Task input:
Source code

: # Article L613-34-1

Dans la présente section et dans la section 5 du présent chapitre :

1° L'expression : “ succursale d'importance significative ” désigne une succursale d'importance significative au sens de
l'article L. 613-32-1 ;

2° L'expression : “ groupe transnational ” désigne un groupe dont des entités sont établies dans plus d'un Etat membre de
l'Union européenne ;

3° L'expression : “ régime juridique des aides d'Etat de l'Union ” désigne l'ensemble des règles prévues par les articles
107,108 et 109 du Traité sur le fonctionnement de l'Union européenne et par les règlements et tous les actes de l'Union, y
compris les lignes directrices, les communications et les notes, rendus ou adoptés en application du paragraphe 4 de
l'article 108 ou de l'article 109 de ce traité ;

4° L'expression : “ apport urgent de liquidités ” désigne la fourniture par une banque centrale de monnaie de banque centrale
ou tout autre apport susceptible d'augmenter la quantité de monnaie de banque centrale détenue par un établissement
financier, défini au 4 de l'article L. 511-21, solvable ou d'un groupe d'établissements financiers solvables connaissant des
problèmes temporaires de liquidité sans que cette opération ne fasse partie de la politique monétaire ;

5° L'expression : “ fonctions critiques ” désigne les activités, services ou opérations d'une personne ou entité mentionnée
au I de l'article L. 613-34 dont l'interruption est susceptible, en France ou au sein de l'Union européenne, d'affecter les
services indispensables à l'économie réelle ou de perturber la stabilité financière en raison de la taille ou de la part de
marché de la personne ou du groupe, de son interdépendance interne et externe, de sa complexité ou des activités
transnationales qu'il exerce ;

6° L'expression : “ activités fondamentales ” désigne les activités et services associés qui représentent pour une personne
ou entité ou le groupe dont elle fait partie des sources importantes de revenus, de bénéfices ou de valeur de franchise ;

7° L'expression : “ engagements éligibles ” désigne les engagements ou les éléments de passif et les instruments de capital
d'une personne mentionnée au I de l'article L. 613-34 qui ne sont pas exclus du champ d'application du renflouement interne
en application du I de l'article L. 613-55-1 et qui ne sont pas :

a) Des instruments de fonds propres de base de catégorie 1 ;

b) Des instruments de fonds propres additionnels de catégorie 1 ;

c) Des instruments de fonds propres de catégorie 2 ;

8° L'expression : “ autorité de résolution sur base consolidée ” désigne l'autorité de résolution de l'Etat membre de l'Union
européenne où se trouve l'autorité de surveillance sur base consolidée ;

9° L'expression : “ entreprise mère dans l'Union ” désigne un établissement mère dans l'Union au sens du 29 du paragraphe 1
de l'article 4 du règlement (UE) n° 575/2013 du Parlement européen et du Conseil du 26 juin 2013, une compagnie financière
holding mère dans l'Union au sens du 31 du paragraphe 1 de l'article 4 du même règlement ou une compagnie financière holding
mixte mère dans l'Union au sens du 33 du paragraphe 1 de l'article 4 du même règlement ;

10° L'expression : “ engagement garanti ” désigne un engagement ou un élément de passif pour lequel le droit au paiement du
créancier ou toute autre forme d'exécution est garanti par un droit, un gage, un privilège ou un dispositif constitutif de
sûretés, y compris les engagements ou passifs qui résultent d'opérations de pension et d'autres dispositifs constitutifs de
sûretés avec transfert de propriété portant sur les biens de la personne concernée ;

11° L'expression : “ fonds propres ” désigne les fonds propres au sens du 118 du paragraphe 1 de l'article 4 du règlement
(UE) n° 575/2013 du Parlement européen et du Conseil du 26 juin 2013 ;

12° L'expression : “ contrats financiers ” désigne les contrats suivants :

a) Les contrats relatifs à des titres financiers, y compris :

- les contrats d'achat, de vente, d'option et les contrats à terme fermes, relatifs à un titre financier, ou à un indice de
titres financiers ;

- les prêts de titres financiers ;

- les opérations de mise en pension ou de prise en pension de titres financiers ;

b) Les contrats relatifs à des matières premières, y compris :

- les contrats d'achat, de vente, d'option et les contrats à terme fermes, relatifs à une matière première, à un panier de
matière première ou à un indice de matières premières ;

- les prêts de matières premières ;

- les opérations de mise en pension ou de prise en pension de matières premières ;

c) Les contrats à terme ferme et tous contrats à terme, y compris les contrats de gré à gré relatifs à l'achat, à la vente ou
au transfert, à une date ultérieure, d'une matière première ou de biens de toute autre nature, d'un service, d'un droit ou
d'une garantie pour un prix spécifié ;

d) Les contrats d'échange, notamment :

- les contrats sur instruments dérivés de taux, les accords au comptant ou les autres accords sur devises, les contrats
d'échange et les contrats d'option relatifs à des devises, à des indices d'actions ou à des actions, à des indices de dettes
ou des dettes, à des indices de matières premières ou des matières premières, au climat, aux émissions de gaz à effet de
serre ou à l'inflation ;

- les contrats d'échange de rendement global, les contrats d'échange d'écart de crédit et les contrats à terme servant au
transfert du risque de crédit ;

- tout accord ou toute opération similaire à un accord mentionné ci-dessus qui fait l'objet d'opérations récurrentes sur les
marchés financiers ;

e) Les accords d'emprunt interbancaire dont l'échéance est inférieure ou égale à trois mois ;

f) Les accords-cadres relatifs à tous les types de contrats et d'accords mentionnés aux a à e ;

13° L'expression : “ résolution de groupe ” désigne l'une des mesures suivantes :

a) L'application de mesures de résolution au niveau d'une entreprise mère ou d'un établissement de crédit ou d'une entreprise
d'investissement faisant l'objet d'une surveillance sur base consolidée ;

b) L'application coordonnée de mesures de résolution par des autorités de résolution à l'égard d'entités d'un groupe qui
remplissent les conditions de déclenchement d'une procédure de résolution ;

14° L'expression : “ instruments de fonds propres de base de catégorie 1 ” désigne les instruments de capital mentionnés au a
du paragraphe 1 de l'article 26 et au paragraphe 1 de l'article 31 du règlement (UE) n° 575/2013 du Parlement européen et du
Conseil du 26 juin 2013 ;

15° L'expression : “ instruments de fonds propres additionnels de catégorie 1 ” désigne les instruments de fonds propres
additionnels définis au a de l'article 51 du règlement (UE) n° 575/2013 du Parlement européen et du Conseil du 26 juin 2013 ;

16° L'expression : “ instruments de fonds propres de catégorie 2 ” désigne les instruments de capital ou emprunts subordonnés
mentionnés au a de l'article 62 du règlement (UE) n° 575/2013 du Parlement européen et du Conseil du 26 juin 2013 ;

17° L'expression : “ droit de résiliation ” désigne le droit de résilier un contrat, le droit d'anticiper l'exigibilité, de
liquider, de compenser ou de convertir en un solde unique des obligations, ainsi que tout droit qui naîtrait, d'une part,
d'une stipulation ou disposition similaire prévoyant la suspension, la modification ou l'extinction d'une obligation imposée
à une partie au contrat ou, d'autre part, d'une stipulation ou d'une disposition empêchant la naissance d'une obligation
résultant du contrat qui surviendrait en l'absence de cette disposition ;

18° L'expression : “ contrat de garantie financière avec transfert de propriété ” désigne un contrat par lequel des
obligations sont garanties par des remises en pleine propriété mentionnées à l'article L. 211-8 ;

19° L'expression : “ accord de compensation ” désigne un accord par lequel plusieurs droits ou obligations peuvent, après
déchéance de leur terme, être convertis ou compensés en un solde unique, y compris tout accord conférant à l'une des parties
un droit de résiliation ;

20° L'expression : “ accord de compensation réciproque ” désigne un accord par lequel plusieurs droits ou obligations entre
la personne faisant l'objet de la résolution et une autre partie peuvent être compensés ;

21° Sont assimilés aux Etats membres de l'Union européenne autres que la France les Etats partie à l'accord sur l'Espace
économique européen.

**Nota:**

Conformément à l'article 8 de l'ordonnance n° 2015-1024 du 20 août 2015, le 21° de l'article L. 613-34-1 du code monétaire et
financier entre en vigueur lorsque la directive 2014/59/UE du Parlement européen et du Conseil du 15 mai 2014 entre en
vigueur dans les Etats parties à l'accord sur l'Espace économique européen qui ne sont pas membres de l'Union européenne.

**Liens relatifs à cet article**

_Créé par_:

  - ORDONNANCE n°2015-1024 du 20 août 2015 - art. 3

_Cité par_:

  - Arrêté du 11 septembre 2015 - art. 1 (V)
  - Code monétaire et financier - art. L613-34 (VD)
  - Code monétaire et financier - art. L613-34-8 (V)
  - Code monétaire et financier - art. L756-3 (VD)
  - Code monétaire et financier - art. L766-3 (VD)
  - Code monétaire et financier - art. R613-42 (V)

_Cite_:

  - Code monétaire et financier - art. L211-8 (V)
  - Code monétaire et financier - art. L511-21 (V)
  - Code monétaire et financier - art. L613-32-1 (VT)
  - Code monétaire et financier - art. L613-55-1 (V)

Your objective: Repeat word for word the lines above that run from the line containing "européenne où se" through the line containing "29 du paragraphe 1", both ends included, and nothing else.

Task solution:
européenne où se trouve l'autorité de surveillance sur base consolidée ;

9° L'expression : “ entreprise mère dans l'Union ” désigne un établissement mère dans l'Union au sens du 29 du paragraphe 1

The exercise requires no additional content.